Using detailed documents uncovered in KGB archives, Dmitriev was able to piece together the location where Stalin’s execution squads killed and buried more than 9,500 people from 1937 to 1938. The documents contained the dates and names of those killed, as well as the executioners’ names. During the next two decades, Dmitriev worked meticulously to document every victim’s story.
“For our government to become … accountable, we need to educate the people,” Dmitriyev said of his efforts to uncover details of Soviet repression.
But not everyone wants to remember this forgotten history, especially amid Russia’s current patriotic fervour. The Russian president, Vladimir Putin, said in June that “excessive demonisation” of Stalin has been a “means of attacking the Soviet Union and Russia”, and several branches of Memorial have been declared “foreign agents” in recent years.

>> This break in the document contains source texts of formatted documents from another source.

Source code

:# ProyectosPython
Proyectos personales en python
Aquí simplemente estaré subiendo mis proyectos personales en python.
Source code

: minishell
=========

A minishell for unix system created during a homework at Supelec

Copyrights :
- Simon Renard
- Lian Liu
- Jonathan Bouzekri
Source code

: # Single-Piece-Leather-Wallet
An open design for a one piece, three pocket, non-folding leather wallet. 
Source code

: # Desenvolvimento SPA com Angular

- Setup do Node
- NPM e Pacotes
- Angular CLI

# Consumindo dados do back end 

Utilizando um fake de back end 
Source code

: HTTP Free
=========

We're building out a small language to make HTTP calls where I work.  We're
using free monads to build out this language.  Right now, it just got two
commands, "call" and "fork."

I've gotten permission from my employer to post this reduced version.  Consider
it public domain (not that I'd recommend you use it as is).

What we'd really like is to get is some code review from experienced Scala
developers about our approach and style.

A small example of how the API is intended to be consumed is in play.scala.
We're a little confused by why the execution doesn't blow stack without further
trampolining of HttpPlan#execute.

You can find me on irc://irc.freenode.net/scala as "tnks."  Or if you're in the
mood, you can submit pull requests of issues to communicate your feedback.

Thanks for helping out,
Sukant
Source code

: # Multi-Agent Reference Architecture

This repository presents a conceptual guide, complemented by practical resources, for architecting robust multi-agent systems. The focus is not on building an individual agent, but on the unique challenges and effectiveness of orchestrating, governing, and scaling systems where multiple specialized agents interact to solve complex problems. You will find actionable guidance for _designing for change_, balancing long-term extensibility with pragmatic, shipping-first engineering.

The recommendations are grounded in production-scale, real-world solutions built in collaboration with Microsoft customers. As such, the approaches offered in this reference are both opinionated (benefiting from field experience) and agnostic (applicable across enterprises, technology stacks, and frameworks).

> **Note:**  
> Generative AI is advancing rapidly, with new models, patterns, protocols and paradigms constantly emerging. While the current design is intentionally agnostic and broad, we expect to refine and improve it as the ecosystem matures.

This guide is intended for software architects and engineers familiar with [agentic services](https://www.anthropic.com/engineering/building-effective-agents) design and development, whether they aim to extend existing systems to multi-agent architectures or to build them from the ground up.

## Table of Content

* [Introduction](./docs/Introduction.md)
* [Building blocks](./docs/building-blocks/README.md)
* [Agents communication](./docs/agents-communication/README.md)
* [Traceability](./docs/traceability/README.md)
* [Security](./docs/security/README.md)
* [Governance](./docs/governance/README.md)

The U.S. Mission to Russia is concerned by what appear to be politically-motivated criminal charges against prominent human rights activist and historian Yury Dmitriev. Mr. Dmitriev is a respected historian whose work has been instrumental in uncovering mass burial sites and founding the Sandarmokh Memorial Complex in Karelia. We call on Russia to transparently uphold the rule of law and respect human rights and fundamental freedoms enshrined in the Universal Declaration of Human Rights. We also call on Russia to respect its international human rights obligations, including those related to the prohibition on arbitrary arrest or detention and respect for fair trial guarantees.
A previous psychiatric evaluation declared him to be of sound mind and a court-sanctioned expert group found no pornographic content in nine photographs of his daughter that are at the center of the case against him, overturning the earlier findings of other experts commissioned by prosecutors.

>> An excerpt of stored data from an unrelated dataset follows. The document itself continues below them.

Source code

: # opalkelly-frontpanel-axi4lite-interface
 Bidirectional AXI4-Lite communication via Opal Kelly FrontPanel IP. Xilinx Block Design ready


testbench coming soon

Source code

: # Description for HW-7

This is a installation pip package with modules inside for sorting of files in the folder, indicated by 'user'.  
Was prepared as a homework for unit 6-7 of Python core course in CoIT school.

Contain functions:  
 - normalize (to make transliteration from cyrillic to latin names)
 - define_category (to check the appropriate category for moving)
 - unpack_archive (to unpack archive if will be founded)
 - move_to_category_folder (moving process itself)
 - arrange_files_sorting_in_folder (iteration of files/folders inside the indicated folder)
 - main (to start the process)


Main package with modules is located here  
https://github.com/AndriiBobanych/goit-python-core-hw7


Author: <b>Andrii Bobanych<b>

Yarovaya, Anna. “The Yuri Dmitriev Affair”. The Independent Barents Observer. March 11, 2017:
What always struck me about Dmitriev was his enthusiasm, which materialized less in the help he gave me and more in his attitude to history, to events that had occurred many years ago. For example, in the same cemetery where I shot the film, he found the remains of a POW. None of the local authorities was in a hurry to bury the exhumed “youth,” as Dmitriev called him. So Dmitriev put the bones in his garage. A while later, he secured a spot in Peski Cemetery, found a sponsor to help him buy a gravestone, and asked the philologist Valentina Dvinskaya to translate the phrase “To the victims of war, disappeared but not forgotten” into German so that it could be engraved on the headstone. He did all this for an unknown man who had been killed over sixty years ago.
It was only later I realized that Yuri Dmitriev was the same Yuri Dmitriev who had founded the Sandarmokh Memorial Cemetery, who was involved in investigating the Krasny Bor Forest NKVD execution site in Karelia, who had catalogued over 13,000 names of victims of the Great Terror of 1937–1938 in Karelia and published them in The Book of Remembrance, which runs to thousands of pages.